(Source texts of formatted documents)
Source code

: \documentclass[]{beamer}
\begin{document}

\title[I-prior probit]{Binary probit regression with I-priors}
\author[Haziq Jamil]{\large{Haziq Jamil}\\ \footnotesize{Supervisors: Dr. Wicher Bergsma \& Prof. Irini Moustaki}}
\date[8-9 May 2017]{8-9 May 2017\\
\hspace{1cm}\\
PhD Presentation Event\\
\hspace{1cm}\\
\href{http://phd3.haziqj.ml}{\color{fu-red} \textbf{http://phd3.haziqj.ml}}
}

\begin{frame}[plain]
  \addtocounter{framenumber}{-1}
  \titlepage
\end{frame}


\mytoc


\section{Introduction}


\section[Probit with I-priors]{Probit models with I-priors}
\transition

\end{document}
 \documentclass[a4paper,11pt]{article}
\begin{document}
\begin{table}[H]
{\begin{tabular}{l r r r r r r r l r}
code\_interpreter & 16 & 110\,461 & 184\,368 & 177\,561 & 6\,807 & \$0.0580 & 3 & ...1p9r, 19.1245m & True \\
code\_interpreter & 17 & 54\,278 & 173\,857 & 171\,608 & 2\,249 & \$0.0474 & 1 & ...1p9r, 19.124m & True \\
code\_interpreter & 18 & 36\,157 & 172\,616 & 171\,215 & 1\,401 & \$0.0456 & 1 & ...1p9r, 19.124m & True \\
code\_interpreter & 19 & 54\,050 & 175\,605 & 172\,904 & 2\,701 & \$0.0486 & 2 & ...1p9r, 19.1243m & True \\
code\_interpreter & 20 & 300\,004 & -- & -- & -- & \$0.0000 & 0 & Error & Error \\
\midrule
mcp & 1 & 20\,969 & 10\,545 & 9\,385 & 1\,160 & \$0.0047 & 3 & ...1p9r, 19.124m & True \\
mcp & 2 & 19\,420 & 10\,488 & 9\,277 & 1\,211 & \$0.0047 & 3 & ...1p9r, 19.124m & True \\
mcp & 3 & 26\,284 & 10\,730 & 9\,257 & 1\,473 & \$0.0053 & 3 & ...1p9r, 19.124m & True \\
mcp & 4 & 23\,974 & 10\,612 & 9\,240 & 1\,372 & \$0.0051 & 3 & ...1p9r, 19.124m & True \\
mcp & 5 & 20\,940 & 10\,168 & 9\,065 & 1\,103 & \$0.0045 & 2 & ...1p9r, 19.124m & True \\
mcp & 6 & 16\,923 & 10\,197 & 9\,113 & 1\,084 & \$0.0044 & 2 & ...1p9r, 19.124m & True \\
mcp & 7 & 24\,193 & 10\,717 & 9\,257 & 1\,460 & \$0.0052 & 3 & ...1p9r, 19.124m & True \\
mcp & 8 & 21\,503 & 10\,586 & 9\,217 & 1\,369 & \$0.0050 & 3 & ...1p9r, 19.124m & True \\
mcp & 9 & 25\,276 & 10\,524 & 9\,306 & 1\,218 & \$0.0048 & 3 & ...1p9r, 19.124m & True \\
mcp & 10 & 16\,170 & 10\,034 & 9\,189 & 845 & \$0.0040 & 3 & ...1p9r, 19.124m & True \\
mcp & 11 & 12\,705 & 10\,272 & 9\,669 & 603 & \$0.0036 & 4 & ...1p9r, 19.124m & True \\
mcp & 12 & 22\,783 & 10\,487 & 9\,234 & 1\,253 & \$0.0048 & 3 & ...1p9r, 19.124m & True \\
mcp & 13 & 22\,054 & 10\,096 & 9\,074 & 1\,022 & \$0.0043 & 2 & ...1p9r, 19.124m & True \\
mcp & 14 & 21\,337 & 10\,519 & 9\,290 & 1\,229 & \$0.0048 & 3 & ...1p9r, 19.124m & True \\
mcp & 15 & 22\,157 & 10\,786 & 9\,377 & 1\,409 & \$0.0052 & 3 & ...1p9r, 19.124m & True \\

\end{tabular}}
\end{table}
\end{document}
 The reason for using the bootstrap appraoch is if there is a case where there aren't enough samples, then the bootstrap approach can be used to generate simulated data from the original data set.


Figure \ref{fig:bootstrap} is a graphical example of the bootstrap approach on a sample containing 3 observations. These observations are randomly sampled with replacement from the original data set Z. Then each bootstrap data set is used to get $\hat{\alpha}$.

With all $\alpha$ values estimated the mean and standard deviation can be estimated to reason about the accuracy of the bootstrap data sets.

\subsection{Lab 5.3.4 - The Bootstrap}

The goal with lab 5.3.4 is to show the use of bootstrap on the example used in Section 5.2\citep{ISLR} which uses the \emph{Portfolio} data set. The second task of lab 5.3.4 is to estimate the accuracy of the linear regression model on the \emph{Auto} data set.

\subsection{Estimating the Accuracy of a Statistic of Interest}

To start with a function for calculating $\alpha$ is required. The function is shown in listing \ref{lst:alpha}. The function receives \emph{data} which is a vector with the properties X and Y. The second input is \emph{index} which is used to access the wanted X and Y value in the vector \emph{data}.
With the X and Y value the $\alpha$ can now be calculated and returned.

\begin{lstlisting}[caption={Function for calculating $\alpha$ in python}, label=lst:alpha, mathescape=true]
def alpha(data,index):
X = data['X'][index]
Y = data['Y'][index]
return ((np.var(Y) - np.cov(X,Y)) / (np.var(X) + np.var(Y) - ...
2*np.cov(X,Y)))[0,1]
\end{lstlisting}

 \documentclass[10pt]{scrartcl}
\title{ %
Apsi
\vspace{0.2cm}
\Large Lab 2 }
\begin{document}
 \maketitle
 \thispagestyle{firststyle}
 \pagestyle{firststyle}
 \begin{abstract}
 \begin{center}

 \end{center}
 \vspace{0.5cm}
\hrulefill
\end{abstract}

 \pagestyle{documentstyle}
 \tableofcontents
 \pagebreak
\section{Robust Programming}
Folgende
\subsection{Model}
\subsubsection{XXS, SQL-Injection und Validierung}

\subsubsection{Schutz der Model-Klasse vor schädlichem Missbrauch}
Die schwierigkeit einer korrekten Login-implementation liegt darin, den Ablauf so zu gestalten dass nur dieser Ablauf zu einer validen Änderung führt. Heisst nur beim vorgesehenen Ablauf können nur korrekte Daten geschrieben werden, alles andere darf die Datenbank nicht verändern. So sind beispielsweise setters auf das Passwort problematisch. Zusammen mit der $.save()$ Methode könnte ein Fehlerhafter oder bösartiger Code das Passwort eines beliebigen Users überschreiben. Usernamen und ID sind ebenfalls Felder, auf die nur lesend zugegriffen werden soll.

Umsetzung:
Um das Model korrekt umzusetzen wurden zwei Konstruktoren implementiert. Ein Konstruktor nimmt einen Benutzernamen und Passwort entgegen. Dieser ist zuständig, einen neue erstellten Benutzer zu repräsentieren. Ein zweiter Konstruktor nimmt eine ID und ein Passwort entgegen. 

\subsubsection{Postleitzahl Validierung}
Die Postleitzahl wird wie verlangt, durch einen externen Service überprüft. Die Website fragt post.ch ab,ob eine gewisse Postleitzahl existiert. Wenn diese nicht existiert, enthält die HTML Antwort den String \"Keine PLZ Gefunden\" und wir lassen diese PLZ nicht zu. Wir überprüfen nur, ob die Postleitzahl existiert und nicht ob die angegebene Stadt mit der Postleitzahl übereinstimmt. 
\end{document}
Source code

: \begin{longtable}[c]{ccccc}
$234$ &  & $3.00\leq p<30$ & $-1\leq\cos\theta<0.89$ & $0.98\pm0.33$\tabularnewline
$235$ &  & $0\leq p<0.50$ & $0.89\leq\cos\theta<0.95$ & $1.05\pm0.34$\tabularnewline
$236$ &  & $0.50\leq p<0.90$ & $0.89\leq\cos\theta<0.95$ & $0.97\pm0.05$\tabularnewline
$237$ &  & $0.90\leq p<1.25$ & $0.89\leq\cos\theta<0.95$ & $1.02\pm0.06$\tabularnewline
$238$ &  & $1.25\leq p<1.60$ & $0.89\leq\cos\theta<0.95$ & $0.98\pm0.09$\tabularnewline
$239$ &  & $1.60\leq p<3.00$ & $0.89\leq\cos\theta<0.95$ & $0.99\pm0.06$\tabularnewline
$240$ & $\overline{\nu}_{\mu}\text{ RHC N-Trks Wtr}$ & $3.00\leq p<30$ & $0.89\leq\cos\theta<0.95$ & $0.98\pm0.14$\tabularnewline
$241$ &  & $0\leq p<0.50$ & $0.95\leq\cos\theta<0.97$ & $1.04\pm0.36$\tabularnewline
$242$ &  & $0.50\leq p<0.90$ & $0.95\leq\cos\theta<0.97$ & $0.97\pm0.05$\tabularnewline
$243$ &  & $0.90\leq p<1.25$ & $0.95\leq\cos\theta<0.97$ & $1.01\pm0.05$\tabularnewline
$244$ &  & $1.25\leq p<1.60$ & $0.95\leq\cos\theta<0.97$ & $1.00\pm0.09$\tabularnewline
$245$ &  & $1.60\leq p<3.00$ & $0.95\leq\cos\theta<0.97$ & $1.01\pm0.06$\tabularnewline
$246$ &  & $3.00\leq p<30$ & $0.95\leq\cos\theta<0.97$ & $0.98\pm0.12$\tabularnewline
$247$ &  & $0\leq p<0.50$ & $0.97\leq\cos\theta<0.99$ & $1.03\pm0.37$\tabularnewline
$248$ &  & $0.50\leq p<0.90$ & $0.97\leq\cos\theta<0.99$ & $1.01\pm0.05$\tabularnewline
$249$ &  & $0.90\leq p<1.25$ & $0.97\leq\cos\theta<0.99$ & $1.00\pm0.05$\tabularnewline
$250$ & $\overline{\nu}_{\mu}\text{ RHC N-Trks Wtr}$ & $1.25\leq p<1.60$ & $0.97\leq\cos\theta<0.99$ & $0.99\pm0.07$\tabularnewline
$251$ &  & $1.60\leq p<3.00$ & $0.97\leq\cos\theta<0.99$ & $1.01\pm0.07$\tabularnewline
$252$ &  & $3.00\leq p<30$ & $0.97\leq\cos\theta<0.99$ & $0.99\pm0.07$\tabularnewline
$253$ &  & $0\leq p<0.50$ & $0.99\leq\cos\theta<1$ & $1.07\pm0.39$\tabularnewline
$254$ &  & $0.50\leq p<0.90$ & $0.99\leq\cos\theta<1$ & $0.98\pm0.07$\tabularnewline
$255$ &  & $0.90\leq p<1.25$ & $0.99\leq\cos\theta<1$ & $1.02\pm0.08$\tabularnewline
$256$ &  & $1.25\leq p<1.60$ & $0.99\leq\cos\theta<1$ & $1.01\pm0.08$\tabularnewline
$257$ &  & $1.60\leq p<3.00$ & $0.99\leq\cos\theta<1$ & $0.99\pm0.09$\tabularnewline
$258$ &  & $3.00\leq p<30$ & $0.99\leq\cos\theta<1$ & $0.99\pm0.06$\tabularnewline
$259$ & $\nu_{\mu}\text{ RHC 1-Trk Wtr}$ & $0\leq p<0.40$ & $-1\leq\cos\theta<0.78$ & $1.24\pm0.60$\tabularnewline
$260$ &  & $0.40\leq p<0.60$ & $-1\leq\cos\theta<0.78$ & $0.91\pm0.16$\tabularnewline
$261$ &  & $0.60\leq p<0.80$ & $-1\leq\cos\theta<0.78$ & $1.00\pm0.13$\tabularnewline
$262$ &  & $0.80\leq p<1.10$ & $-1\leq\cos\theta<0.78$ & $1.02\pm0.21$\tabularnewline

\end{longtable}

> [How to complete this task]: Your answer should be the lines above, from the line containing "mcp & 3 & 26\,284" up to and including the line containing "mcp & 11 & 12\,705", reproduced exactly and with nothing else.

> [Written answer]:
mcp & 3 & 26\,284 & 10\,730 & 9\,257 & 1\,473 & \$0.0053 & 3 & ...1p9r, 19.124m & True \\
mcp & 4 & 23\,974 & 10\,612 & 9\,240 & 1\,372 & \$0.0051 & 3 & ...1p9r, 19.124m & True \\
mcp & 5 & 20\,940 & 10\,168 & 9\,065 & 1\,103 & \$0.0045 & 2 & ...1p9r, 19.124m & True \\
mcp & 6 & 16\,923 & 10\,197 & 9\,113 & 1\,084 & \$0.0044 & 2 & ...1p9r, 19.124m & True \\
mcp & 7 & 24\,193 & 10\,717 & 9\,257 & 1\,460 & \$0.0052 & 3 & ...1p9r, 19.124m & True \\
mcp & 8 & 21\,503 & 10\,586 & 9\,217 & 1\,369 & \$0.0050 & 3 & ...1p9r, 19.124m & True \\
mcp & 9 & 25\,276 & 10\,524 & 9\,306 & 1\,218 & \$0.0048 & 3 & ...1p9r, 19.124m & True \\
mcp & 10 & 16\,170 & 10\,034 & 9\,189 & 845 & \$0.0040 & 3 & ...1p9r, 19.124m & True \\
mcp & 11 & 12\,705 & 10\,272 & 9\,669 & 603 & \$0.0036 & 4 & ...1p9r, 19.124m & True \\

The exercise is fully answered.